Blacklight has a very clean, streamlined control scheme, not too sloggy and not too twitchy. Throughout the 12 maps (up to 16 players each), the game is really a ‘classless’ FPS that focuses heavily on the cobble-your-own customizable loadout that grants regular upgrades, one at a time, to individual squadmates as they continue to level-up. The component build-up projection goes like this: 9 stock-types, 15 scopes, 20 or so barrels, 30 magazine variants, and 100+ weapon ‘tags’… and resultant combinations of literally millions of modded-up weapons possibilities. Of course, not all of those possibilities will make equal amounts of sense.
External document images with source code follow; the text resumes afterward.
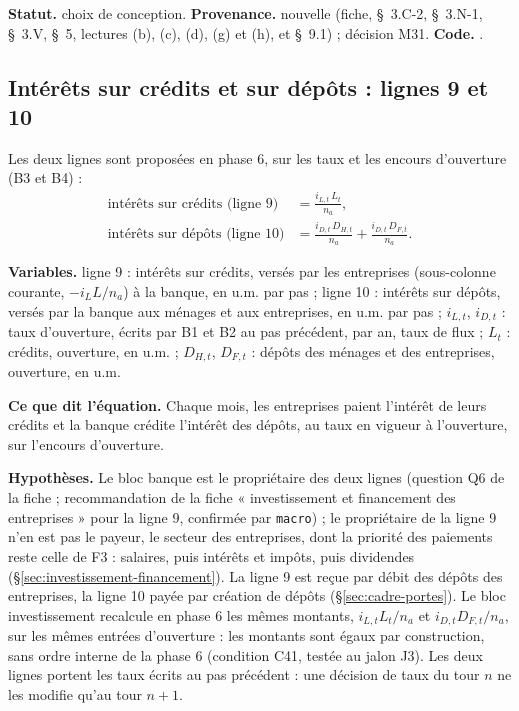 \documentclass[11pt,a4paper]{article}
\newcommand{\variables}{\par\noindent\textbf{Variables.} }
\newcommand{\sens}{\par\noindent\textbf{Ce que dit l'équation.} }
\newcommand{\hyp}{\par\noindent\textbf{Hypothèses.} }
\newcommand{\code}[1]{\texttt{\detokenize{#1}}}
\newcommand{\tracabilite}[3]{\par\smallskip\noindent\textbf{Statut.} #1. \textbf{Provenance.} #2. \textbf{Code.} \code{#3}.}
\begin{document}
\begin{proposee}
\begin{lecture}
\tracabilite{choix de conception}{nouvelle (fiche, \S~3.C-2, \S~3.N-1, \S~3.V, \S~5, lectures (b), (c), (d), (g) et (h), et \S~9.1) ; décision M31}{nations.blocs.banque}
\end{lecture}
\end{proposee}

\subsection{Intérêts sur crédits et sur dépôts : lignes 9 et 10}
\label{sec:banque-interets}
\begin{proposee}
Les deux lignes sont proposées en phase 6, sur les taux et les encours d'ouverture (B3 et B4) :
\begin{align}
\text{intérêts sur crédits (ligne 9)} &= \frac{i_{L,t}\, L_t}{n_a} , \tag{B3}\label{eq:banque-interets-credits} \\
\text{intérêts sur dépôts (ligne 10)} &= \frac{i_{D,t}\, D_{H,t}}{n_a} + \frac{i_{D,t}\, D_{F,t}}{n_a} . \tag{B4}\label{eq:banque-interets-depots}
\end{align}
\begin{lecture}
\variables ligne 9 : intérêts sur crédits, versés par les entreprises (sous-colonne courante, $-i_L L/n_a$) à la banque, en u.m. par pas ; ligne 10 : intérêts sur dépôts, versés par la banque aux ménages et aux entreprises, en u.m. par pas ; $i_{L,t}$, $i_{D,t}$ : taux d'ouverture, écrits par B1 et B2 au pas précédent, par an, taux de flux ; $L_t$ : crédits, ouverture, en u.m. ; $D_{H,t}$, $D_{F,t}$ : dépôts des ménages et des entreprises, ouverture, en u.m.
\sens Chaque mois, les entreprises paient l'intérêt de leurs crédits et la banque crédite l'intérêt des dépôts, au taux en vigueur à l'ouverture, sur l'encours d'ouverture.
\hyp Le bloc banque est le propriétaire des deux lignes (question Q6 de la fiche ; recommandation de la fiche « investissement et financement des entreprises » pour la ligne 9, confirmée par \texttt{macro}) ; le propriétaire de la ligne 9 n'en est pas le payeur, le secteur des entreprises, dont la priorité des paiements reste celle de F3 : salaires, puis intérêts et impôts, puis dividendes (\S\ref{sec:investissement-financement}). La ligne 9 est reçue par débit des dépôts des entreprises, la ligne 10 payée par création de dépôts (\S\ref{sec:cadre-portes}). Le bloc investissement recalcule en phase 6 les mêmes montants, $i_{L,t} L_t/n_a$ et $i_{D,t} D_{F,t}/n_a$, sur les mêmes entrées d'ouverture : les montants sont égaux par construction, sans ordre interne de la phase 6 (condition C41, testée au jalon J3). Les deux lignes portent les taux écrits au pas précédent : une décision de taux du tour $n$ ne les modifie qu'au tour $n + 1$.

\end{lecture}
\end{proposee}
\end{document}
A pistol-gripped CQ shotgun with a sniper scope might cripple your enemy’s ability to fight… if he laughs hard enough.
[image2]Further, players can trick out their weaponry with those weapon ‘tags’ I mentioned earlier: These are surprisingly close to what they sound like: Little dangly, decorative trinkets, and charms—devil’s heads, good-luck bunnies, whatever—attached to the sling hooks of various weapons, and analogous to the little plastic Smile Slime doodad your girlfriend has looped through the notch on her ketai. As the Blacklight official site puts it, “Soldiers claim that their trinkets and charms give them more endurance, stamina, health, speed and more, but the medical community attributes such claims to the Placebo Effect.” Whatever the truth of the matter, there are over a hundred of them in the game, all providing scant but real upgrades to their weapon. Each time you level up, you’ll be randomly provided with a new one. Collect ’em all!
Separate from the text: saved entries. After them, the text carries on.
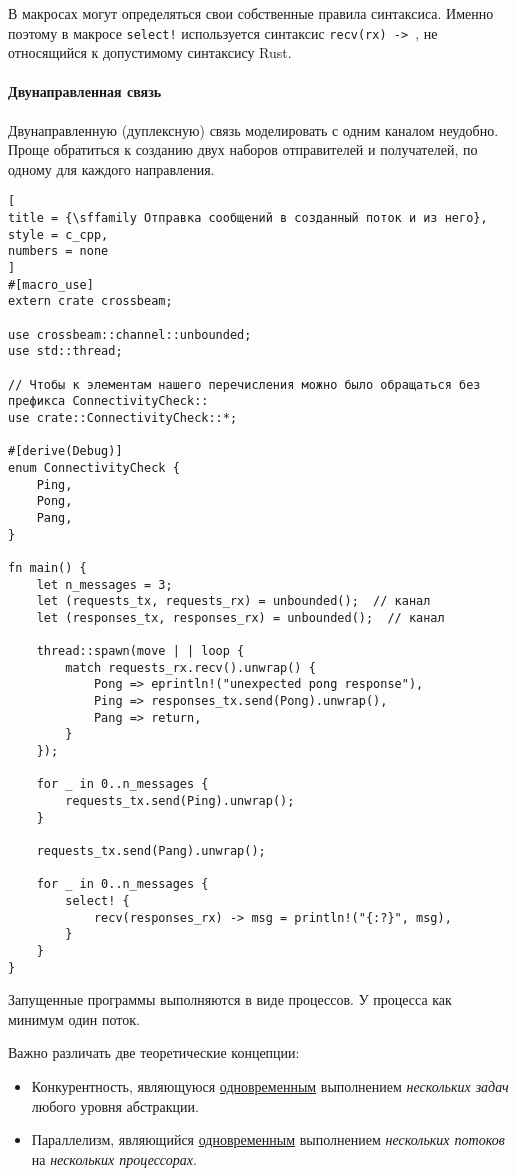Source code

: \documentclass[%
	11pt,
	a4paper,
	utf8,
		]{article}
\begin{document}
В макросах могут определяться свои собственные правила синтаксиса. Именно поэтому в макросе \verb|select!| используется синтаксис \verb|recv(rx) -> |, не относящийся к допустимому синтаксису Rust.

\paragraph{Двунаправленная связь} Двунаправленную (дуплексную) связь моделировать с одним каналом неудобно. Проще обратиться к созданию двух наборов отправителей и получателей, по одному для каждого направления.

\begin{lstlisting}[
title = {\sffamily Отправка сообщений в созданный поток и из него},
style = c_cpp,
numbers = none
]
#[macro_use]
extern crate crossbeam;

use crossbeam::channel::unbounded;
use std::thread;

// Чтобы к элементам нашего перечисления можно было обращаться без префикса ConnectivityCheck::
use crate::ConnectivityCheck::*;

#[derive(Debug)]
enum ConnectivityCheck {
    Ping,
    Pong,
    Pang,
}

fn main() {
    let n_messages = 3;
    let (requests_tx, requests_rx) = unbounded();  // канал
    let (responses_tx, responses_rx) = unbounded();  // канал
    
    thread::spawn(move | | loop {
        match requests_rx.recv().unwrap() {
            Pong => eprintln!("unexpected pong response"),
            Ping => responses_tx.send(Pong).unwrap(),
            Pang => return,
        }
    });

    for _ in 0..n_messages {
        requests_tx.send(Ping).unwrap();
    }

    requests_tx.send(Pang).unwrap();
    
    for _ in 0..n_messages {
        select! {
            recv(responses_rx) -> msg = println!("{:?}", msg),
        }
    }
}
\end{lstlisting}

Запущенные программы выполняются в виде процессов. У процесса как минимум один поток. 

Важно различать две теоретические концепции:
\begin{itemize}
	\item Конкурентность, являющуюся \underline{одновременным} выполнением \emph{нескольких задач} любого уровня абстракции.
	
	\item Параллелизм, являющийся \underline{одновременным} выполнением \emph{нескольких потоков} на \emph{нескольких процессорах}.
\end{itemize}
\end{document}
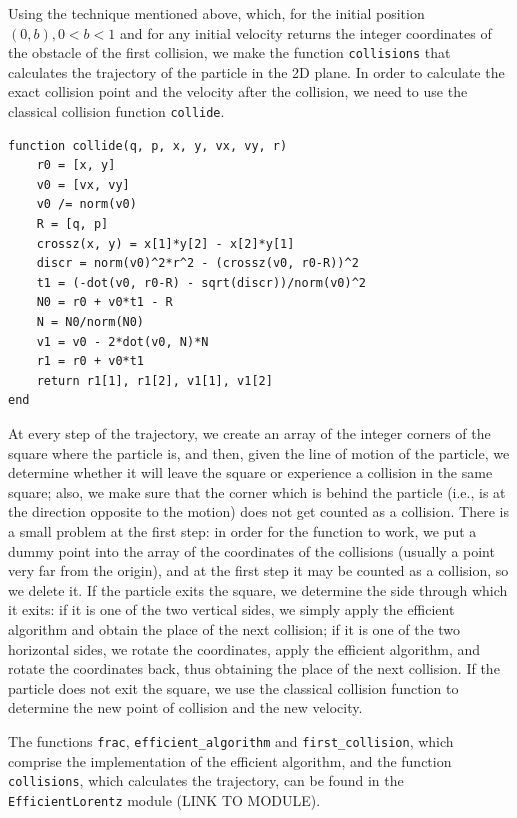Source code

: \documentclass[prl,amsmath,amssymb, twocolumn, showpacs]{revtex4-1}
\begin{document}
Using the technique mentioned above, which, for the initial position $(0, b), 0 < b < 1$ and for any initial velocity returns the integer coordinates of the obstacle of the first collision, we make the function \texttt{collisions} that calculates the trajectory of the particle in the 2D plane. In order to calculate the exact collision point and the velocity after the collision, we need to use the classical collision function \texttt{collide}.

\begin{verbatim}
function collide(q, p, x, y, vx, vy, r)
    r0 = [x, y]
    v0 = [vx, vy]
    v0 /= norm(v0)
    R = [q, p]
    crossz(x, y) = x[1]*y[2] - x[2]*y[1]
    discr = norm(v0)^2*r^2 - (crossz(v0, r0-R))^2
    t1 = (-dot(v0, r0-R) - sqrt(discr))/norm(v0)^2
    N0 = r0 + v0*t1 - R
    N = N0/norm(N0)
    v1 = v0 - 2*dot(v0, N)*N
    r1 = r0 + v0*t1
    return r1[1], r1[2], v1[1], v1[2]
end
\end{verbatim}

At every step of the trajectory, we create an array of the integer corners of the square where the particle is, and then, given the line of motion of the particle, we determine whether it will leave the square or experience a collision in the same square; also, we make sure that the corner which is behind the particle (i.e., is at the direction opposite to the motion) does not get counted as a collision. There is a small problem at the first step: in order for the function to work, we put a dummy point into the array of the coordinates of the collisions (usually a point very far from the origin), and at the first step it may be counted as a collision, so we delete it. If the particle exits the square, we determine the side through which it exits: if it is one of the two vertical sides, we simply apply the efficient algorithm and obtain the place of the next collision; if it is one of the two horizontal sides, we rotate the coordinates, apply the efficient algorithm, and rotate the coordinates back, thus obtaining the place of the next collision. If the particle does not exit the square, we use the classical collision function to determine the new point of collision and the new velocity.

The functions \texttt{frac}, \texttt{efficient\_algorithm} and \texttt{first\_collision}, which comprise the implementation of the efficient algorithm, and the function \texttt{collisions}, which calculates the trajectory, can be found in the \texttt{EfficientLorentz} module (LINK TO MODULE).
\end{document}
While the available weapons themselves are pretty straightfaced—fragmentation grenades, shotguns, sniper rifles, pistols, assault rifles, flash-bangs—there are some grudging, conservative steps into the territory of science fiction. Each player’s character is outfitted with a ‘Hyper Reality Vizor‘; when it’s active (for short periods of time, after which it must recharge), players can see through walls and locate their enemies… as well as friendlies, plus useful health and ammo stations. For the duration of the HRV’s short operation time, it prevents weapons-fire—a blatant fourth-wall-breaking step to keep the game fun and balanced, but a completely forgivable one, especially since there ain’t no all-seeing sissy Map functions here.
My favorite tip of the sci-fi visor, so to speak—just barely edging out the ever-popular deployable robotic auto-turret—is the so-called ‘Digi Grenade’, which when thrown, creates a ‘blast zone’ that is purely electromagnetic. That is, it de-rezzes the viewfinder/faceplate on each soldier’s helmet, rendering him blind as a signal-jammed bat until he moves out of the affected zone or the Digi blast wears off. This is both even more fun (for the attacker) and even scarier (for the attackee) than it sounds.
Blacklight: Tango Down will be available for download this summer, all straightfaced ‘science fact’ weaponry, grungy East Euro settings, grit-electronica soundtrack and all, for X360, PS3, and Windows (PC users, get yourselves a console-style controller—it just feels right).